Below are records; work out how many of their lines contain "nous" and give only that number.

── Extracted data

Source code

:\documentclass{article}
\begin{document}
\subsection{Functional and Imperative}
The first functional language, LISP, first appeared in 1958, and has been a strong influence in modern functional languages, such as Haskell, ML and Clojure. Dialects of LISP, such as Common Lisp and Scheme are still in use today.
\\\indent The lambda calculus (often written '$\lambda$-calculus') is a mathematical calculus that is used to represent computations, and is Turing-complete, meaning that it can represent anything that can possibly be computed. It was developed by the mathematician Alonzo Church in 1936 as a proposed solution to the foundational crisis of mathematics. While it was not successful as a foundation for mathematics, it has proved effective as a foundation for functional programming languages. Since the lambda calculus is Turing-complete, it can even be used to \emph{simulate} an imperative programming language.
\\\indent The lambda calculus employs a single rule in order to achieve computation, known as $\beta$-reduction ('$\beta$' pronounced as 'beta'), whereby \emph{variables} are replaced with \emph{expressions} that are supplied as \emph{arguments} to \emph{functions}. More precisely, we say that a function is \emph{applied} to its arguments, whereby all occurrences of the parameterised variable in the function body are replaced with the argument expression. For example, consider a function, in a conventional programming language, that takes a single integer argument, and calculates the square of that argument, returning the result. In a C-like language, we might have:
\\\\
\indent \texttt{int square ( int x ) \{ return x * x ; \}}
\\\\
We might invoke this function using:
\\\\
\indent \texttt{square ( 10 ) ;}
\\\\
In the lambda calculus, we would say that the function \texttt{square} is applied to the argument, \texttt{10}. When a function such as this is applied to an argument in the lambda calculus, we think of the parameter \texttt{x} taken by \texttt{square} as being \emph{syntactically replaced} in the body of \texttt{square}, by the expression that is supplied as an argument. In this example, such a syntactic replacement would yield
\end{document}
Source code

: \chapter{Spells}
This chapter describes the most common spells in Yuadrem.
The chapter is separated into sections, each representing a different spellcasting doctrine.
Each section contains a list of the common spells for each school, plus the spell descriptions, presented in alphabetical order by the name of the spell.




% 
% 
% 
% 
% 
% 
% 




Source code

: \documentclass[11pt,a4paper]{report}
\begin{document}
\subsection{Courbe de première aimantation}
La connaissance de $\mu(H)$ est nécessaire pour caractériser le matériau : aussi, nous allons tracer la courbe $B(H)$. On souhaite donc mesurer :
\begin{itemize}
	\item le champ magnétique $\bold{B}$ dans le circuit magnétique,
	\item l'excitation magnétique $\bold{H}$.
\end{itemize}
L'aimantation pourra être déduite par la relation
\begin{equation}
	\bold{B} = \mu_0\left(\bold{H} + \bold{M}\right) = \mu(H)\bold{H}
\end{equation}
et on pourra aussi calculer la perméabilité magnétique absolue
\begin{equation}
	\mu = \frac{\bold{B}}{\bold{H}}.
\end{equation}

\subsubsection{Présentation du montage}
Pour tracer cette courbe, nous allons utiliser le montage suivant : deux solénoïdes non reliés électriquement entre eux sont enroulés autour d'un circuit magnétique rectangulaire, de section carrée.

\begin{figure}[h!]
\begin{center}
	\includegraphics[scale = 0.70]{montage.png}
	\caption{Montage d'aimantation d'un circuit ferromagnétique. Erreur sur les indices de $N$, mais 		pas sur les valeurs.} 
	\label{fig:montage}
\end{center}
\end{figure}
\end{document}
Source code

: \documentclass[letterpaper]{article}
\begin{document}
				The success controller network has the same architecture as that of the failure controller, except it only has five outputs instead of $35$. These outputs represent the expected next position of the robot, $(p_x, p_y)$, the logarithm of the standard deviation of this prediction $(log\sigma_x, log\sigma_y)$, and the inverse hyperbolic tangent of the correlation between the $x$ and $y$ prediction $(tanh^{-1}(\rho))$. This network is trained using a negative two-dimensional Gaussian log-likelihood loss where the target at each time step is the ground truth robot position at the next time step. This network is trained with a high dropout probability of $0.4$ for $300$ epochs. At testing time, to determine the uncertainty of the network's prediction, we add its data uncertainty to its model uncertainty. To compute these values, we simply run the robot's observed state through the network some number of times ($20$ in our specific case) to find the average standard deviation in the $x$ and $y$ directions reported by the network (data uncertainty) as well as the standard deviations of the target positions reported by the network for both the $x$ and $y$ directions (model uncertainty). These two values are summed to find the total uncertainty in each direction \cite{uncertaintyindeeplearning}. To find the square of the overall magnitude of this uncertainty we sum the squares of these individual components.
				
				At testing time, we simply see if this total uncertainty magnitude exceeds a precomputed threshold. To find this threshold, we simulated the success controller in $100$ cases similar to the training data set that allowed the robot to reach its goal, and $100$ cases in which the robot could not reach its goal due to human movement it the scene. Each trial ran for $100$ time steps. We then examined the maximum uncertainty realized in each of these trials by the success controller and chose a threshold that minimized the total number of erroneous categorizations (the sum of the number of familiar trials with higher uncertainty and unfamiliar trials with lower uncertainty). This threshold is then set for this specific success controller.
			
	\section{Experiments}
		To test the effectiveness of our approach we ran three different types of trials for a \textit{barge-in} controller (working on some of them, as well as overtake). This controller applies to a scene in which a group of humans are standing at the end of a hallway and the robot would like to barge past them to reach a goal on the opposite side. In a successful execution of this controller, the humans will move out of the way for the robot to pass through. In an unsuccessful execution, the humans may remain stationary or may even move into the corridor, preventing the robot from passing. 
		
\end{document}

────

Answer box> 2